• ENTRIES PROVIDED:
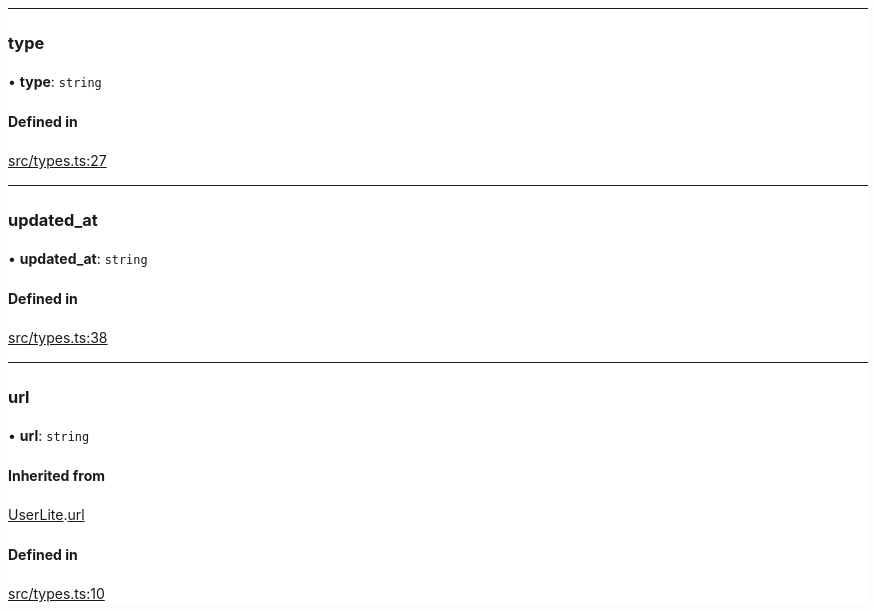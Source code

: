 ___

### type

• **type**: `string`

#### Defined in

[src/types.ts:27](https://github.com/transitive-bullshit/github-scraper/blob/86b719c/src/types.ts#L27)

___

### updated\_at

• **updated\_at**: `string`

#### Defined in

[src/types.ts:38](https://github.com/transitive-bullshit/github-scraper/blob/86b719c/src/types.ts#L38)

___

### url

• **url**: `string`

#### Inherited from

[UserLite](UserLite.md).[url](UserLite.md#url)

#### Defined in

[src/types.ts:10](https://github.com/transitive-bullshit/github-scraper/blob/86b719c/src/types.ts#L10)
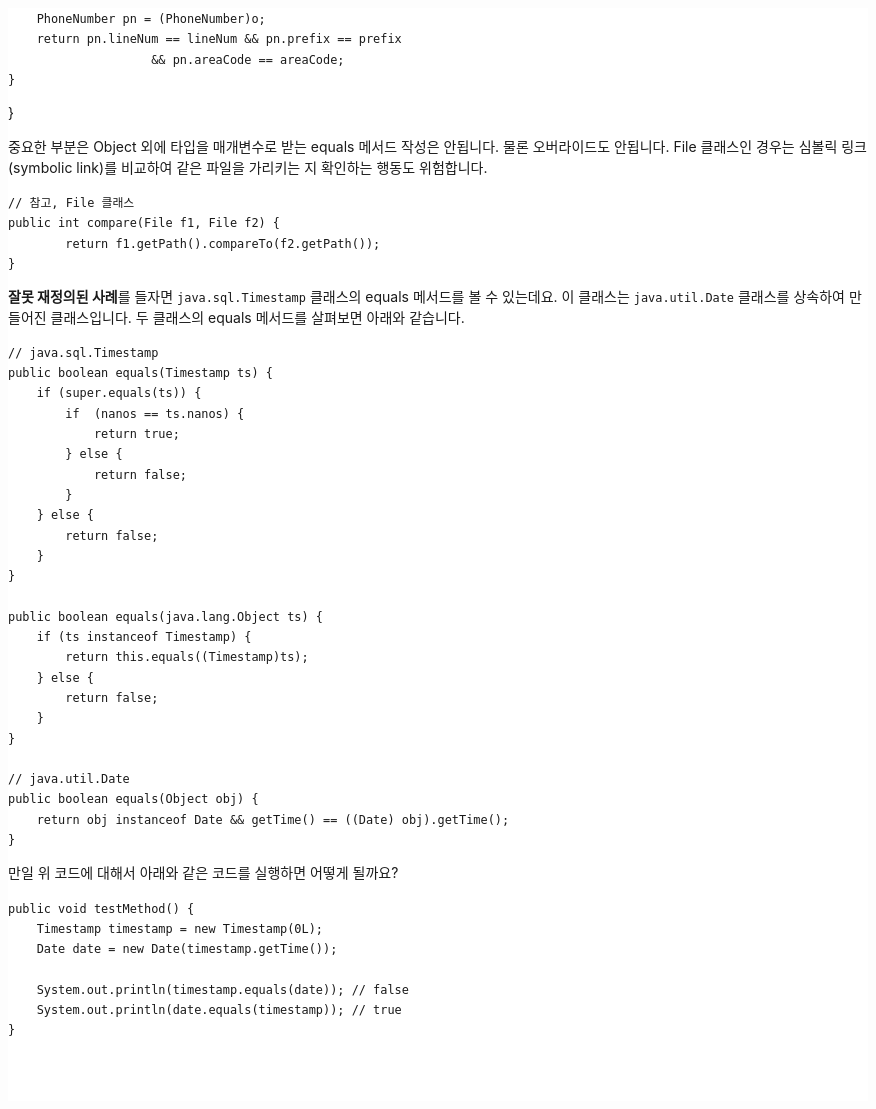         PhoneNumber pn = (PhoneNumber)o;
        return pn.lineNum == lineNum && pn.prefix == prefix
                        && pn.areaCode == areaCode;
    }
}
</code></pre>

중요한 부분은 Object 외에 타입을 매개변수로 받는 equals 메서드 작성은 안됩니다. 물론 오버라이드도 안됩니다.
File 클래스인 경우는 심볼릭 링크(symbolic link)를 비교하여 같은 파일을 가리키는 지 확인하는 행동도 위험합니다.

<pre class="line-numbers"><code class="language-java" data-start="1">// 참고, File 클래스
public int compare(File f1, File f2) {
        return f1.getPath().compareTo(f2.getPath());
}
</code></pre>

**잘못 재정의된 사례**를 들자면 ```java.sql.Timestamp``` 클래스의 equals 메서드를 볼 수 있는데요.
이 클래스는 ```java.util.Date``` 클래스를 상속하여 만들어진 클래스입니다.
두 클래스의 equals 메서드를 살펴보면 아래와 같습니다.

<pre class="line-numbers"><code class="language-java" data-start="1">// java.sql.Timestamp
public boolean equals(Timestamp ts) {
    if (super.equals(ts)) {
        if  (nanos == ts.nanos) {
            return true;
        } else {
            return false;
        }
    } else {
        return false;
    }
}

public boolean equals(java.lang.Object ts) {
    if (ts instanceof Timestamp) {
        return this.equals((Timestamp)ts);
    } else {
        return false;
    }
}

// java.util.Date
public boolean equals(Object obj) {
    return obj instanceof Date && getTime() == ((Date) obj).getTime();
}
</code></pre>

만일 위 코드에 대해서 아래와 같은 코드를 실행하면 어떻게 될까요?


<pre class="line-numbers"><code class="language-java" data-start="1">public void testMethod() {    
    Timestamp timestamp = new Timestamp(0L);
    Date date = new Date(timestamp.getTime());
    
    System.out.println(timestamp.equals(date)); // false
    System.out.println(date.equals(timestamp)); // true
}
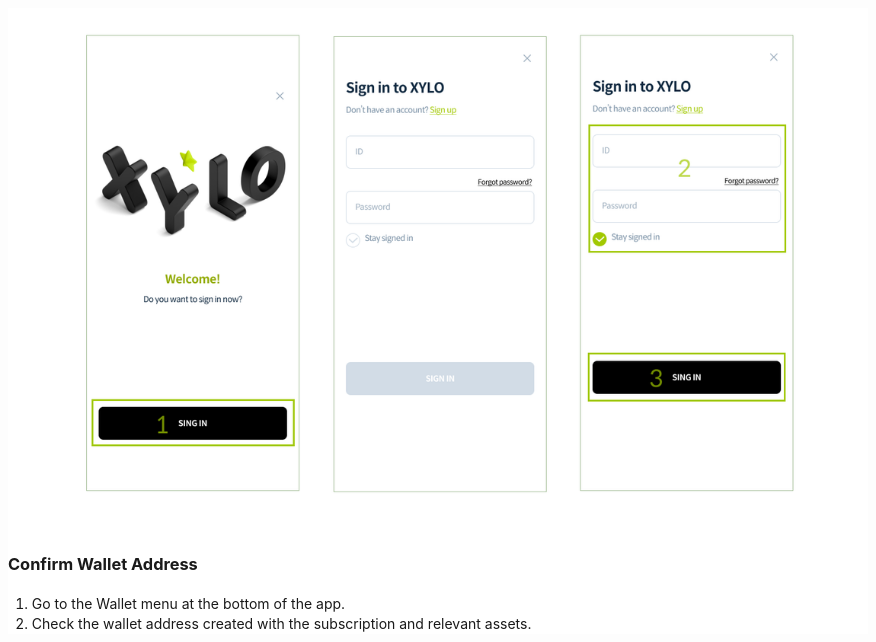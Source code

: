 <figure><img src=".gitbook/assets/gitbook_image4.png" alt=""><figcaption></figcaption></figure>

### Confirm Wallet Address

1. Go to the Wallet menu at the bottom of the app.
2. Check the wallet address created with the subscription and relevant assets.
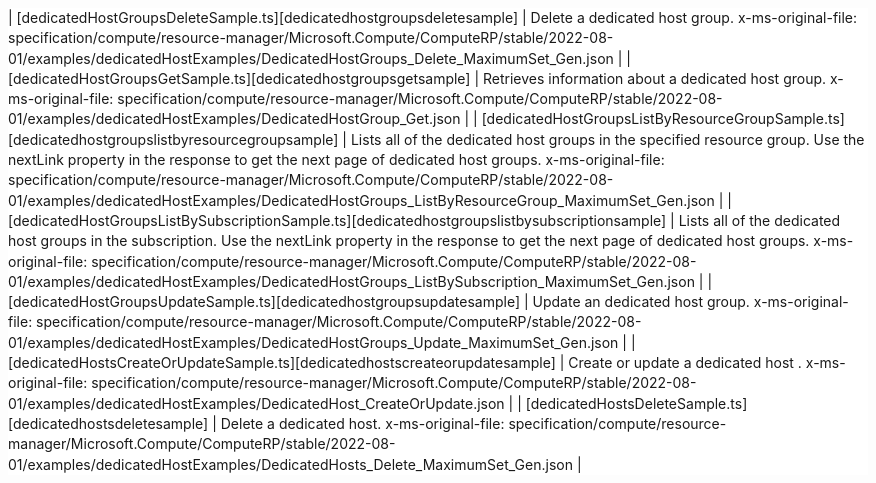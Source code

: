 | [dedicatedHostGroupsDeleteSample.ts][dedicatedhostgroupsdeletesample]                                                                                                 | Delete a dedicated host group. x-ms-original-file: specification/compute/resource-manager/Microsoft.Compute/ComputeRP/stable/2022-08-01/examples/dedicatedHostExamples/DedicatedHostGroups_Delete_MaximumSet_Gen.json                                                                                                                                                                                                                                                                                                                                                                                                                                    |
| [dedicatedHostGroupsGetSample.ts][dedicatedhostgroupsgetsample]                                                                                                       | Retrieves information about a dedicated host group. x-ms-original-file: specification/compute/resource-manager/Microsoft.Compute/ComputeRP/stable/2022-08-01/examples/dedicatedHostExamples/DedicatedHostGroup_Get.json                                                                                                                                                                                                                                                                                                                                                                                                                                  |
| [dedicatedHostGroupsListByResourceGroupSample.ts][dedicatedhostgroupslistbyresourcegroupsample]                                                                       | Lists all of the dedicated host groups in the specified resource group. Use the nextLink property in the response to get the next page of dedicated host groups. x-ms-original-file: specification/compute/resource-manager/Microsoft.Compute/ComputeRP/stable/2022-08-01/examples/dedicatedHostExamples/DedicatedHostGroups_ListByResourceGroup_MaximumSet_Gen.json                                                                                                                                                                                                                                                                                     |
| [dedicatedHostGroupsListBySubscriptionSample.ts][dedicatedhostgroupslistbysubscriptionsample]                                                                         | Lists all of the dedicated host groups in the subscription. Use the nextLink property in the response to get the next page of dedicated host groups. x-ms-original-file: specification/compute/resource-manager/Microsoft.Compute/ComputeRP/stable/2022-08-01/examples/dedicatedHostExamples/DedicatedHostGroups_ListBySubscription_MaximumSet_Gen.json                                                                                                                                                                                                                                                                                                  |
| [dedicatedHostGroupsUpdateSample.ts][dedicatedhostgroupsupdatesample]                                                                                                 | Update an dedicated host group. x-ms-original-file: specification/compute/resource-manager/Microsoft.Compute/ComputeRP/stable/2022-08-01/examples/dedicatedHostExamples/DedicatedHostGroups_Update_MaximumSet_Gen.json                                                                                                                                                                                                                                                                                                                                                                                                                                   |
| [dedicatedHostsCreateOrUpdateSample.ts][dedicatedhostscreateorupdatesample]                                                                                           | Create or update a dedicated host . x-ms-original-file: specification/compute/resource-manager/Microsoft.Compute/ComputeRP/stable/2022-08-01/examples/dedicatedHostExamples/DedicatedHost_CreateOrUpdate.json                                                                                                                                                                                                                                                                                                                                                                                                                                            |
| [dedicatedHostsDeleteSample.ts][dedicatedhostsdeletesample]                                                                                                           | Delete a dedicated host. x-ms-original-file: specification/compute/resource-manager/Microsoft.Compute/ComputeRP/stable/2022-08-01/examples/dedicatedHostExamples/DedicatedHosts_Delete_MaximumSet_Gen.json                                                                                                                                                                                                                                                                                                                                                                                                                                               |
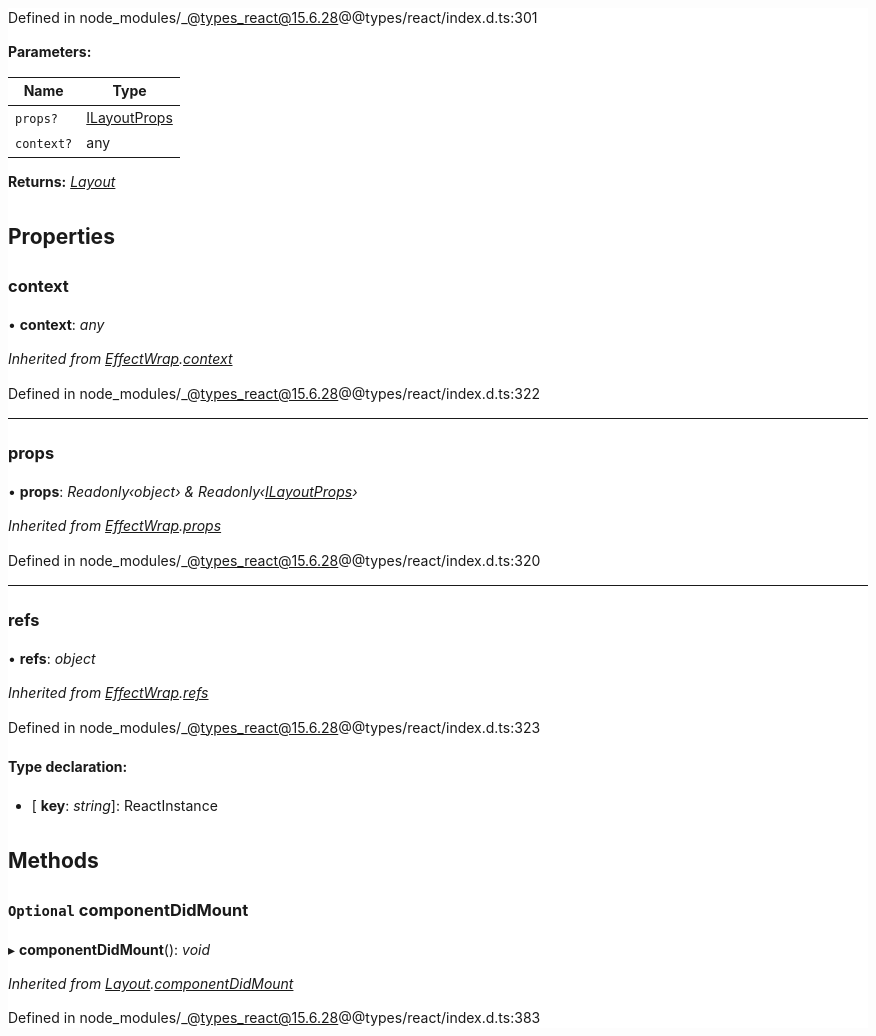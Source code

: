 Defined in node_modules/_@types_react@15.6.28@@types/react/index.d.ts:301

**Parameters:**

Name | Type |
------ | ------ |
`props?` | [ILayoutProps](../interfaces/_layout_layoutbox_.ilayoutprops.md) |
`context?` | any |

**Returns:** *[Layout](_layout_layoutbox_.layout.md)*

## Properties

###  context

• **context**: *any*

*Inherited from [EffectWrap](_effectwrap_.effectwrap.md).[context](_effectwrap_.effectwrap.md#context)*

Defined in node_modules/_@types_react@15.6.28@@types/react/index.d.ts:322

___

###  props

• **props**: *Readonly‹object› & Readonly‹[ILayoutProps](../interfaces/_layout_layoutbox_.ilayoutprops.md)›*

*Inherited from [EffectWrap](_effectwrap_.effectwrap.md).[props](_effectwrap_.effectwrap.md#props)*

Defined in node_modules/_@types_react@15.6.28@@types/react/index.d.ts:320

___

###  refs

• **refs**: *object*

*Inherited from [EffectWrap](_effectwrap_.effectwrap.md).[refs](_effectwrap_.effectwrap.md#refs)*

Defined in node_modules/_@types_react@15.6.28@@types/react/index.d.ts:323

#### Type declaration:

* \[ **key**: *string*\]: ReactInstance

## Methods

### `Optional` componentDidMount

▸ **componentDidMount**(): *void*

*Inherited from [Layout](_layout_layoutbox_.layout.md).[componentDidMount](_layout_layoutbox_.layout.md#optional-componentdidmount)*

Defined in node_modules/_@types_react@15.6.28@@types/react/index.d.ts:383
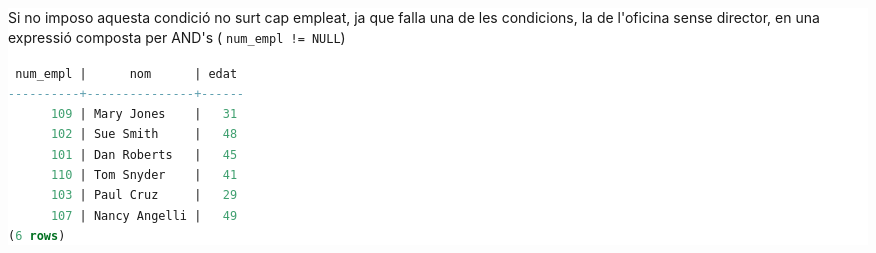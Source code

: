 Si no imposo aquesta condició no surt cap empleat, ja que falla una de les
condicions, la de l'oficina sense director, en una expressió composta per AND's
( `num_empl != NULL`)

```sql
 num_empl |      nom      | edat 
----------+---------------+------
      109 | Mary Jones    |   31
      102 | Sue Smith     |   48
      101 | Dan Roberts   |   45
      110 | Tom Snyder    |   41
      103 | Paul Cruz     |   29
      107 | Nancy Angelli |   49
(6 rows)
```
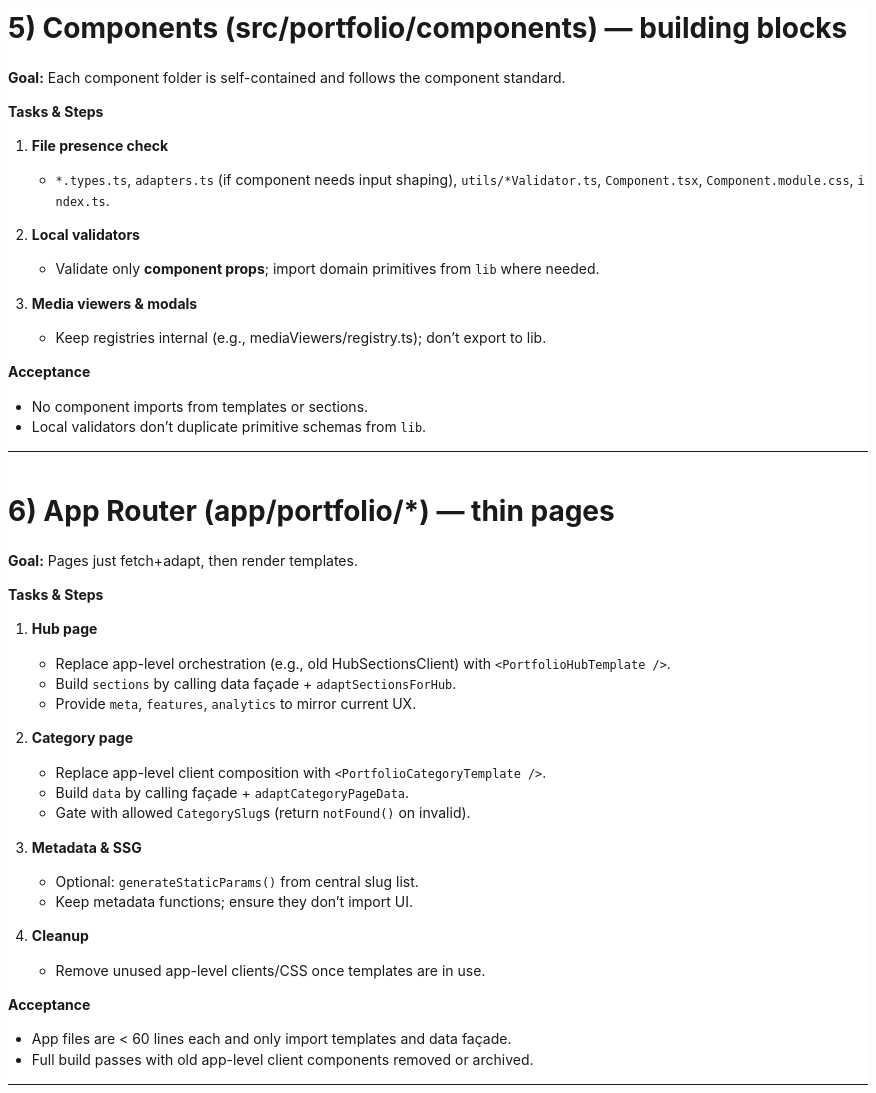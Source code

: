 
# 5) Components (src/portfolio/components) — building blocks

**Goal:** Each component folder is self-contained and follows the component standard.

**Tasks & Steps**

1. **File presence check**

   * `*.types.ts`, `adapters.ts` (if component needs input shaping), `utils/*Validator.ts`, `Component.tsx`, `Component.module.css`, `index.ts`.
2. **Local validators**

   * Validate only **component props**; import domain primitives from `lib` where needed.
3. **Media viewers & modals**

   * Keep registries internal (e.g., mediaViewers/registry.ts); don’t export to lib.

**Acceptance**

* No component imports from templates or sections.
* Local validators don’t duplicate primitive schemas from `lib`.

---

# 6) App Router (app/portfolio/\*) — thin pages

**Goal:** Pages just fetch+adapt, then render templates.

**Tasks & Steps**

1. **Hub page**

   * Replace app-level orchestration (e.g., old HubSectionsClient) with `<PortfolioHubTemplate />`.
   * Build `sections` by calling data façade + `adaptSectionsForHub`.
   * Provide `meta`, `features`, `analytics` to mirror current UX.
2. **Category page**

   * Replace app-level client composition with `<PortfolioCategoryTemplate />`.
   * Build `data` by calling façade + `adaptCategoryPageData`.
   * Gate with allowed `CategorySlug`s (return `notFound()` on invalid).
3. **Metadata & SSG**

   * Optional: `generateStaticParams()` from central slug list.
   * Keep metadata functions; ensure they don’t import UI.
4. **Cleanup**

   * Remove unused app-level clients/CSS once templates are in use.

**Acceptance**

* App files are < 60 lines each and only import templates and data façade.
* Full build passes with old app-level client components removed or archived.

---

• WORK TO BE COMPLETED: Whichever lines of the data include the word "calling", pull them out.

• RESULT OF THE TASK:
   * Build `sections` by calling data façade + `adaptSectionsForHub`.
   * Build `data` by calling façade + `adaptCategoryPageData`.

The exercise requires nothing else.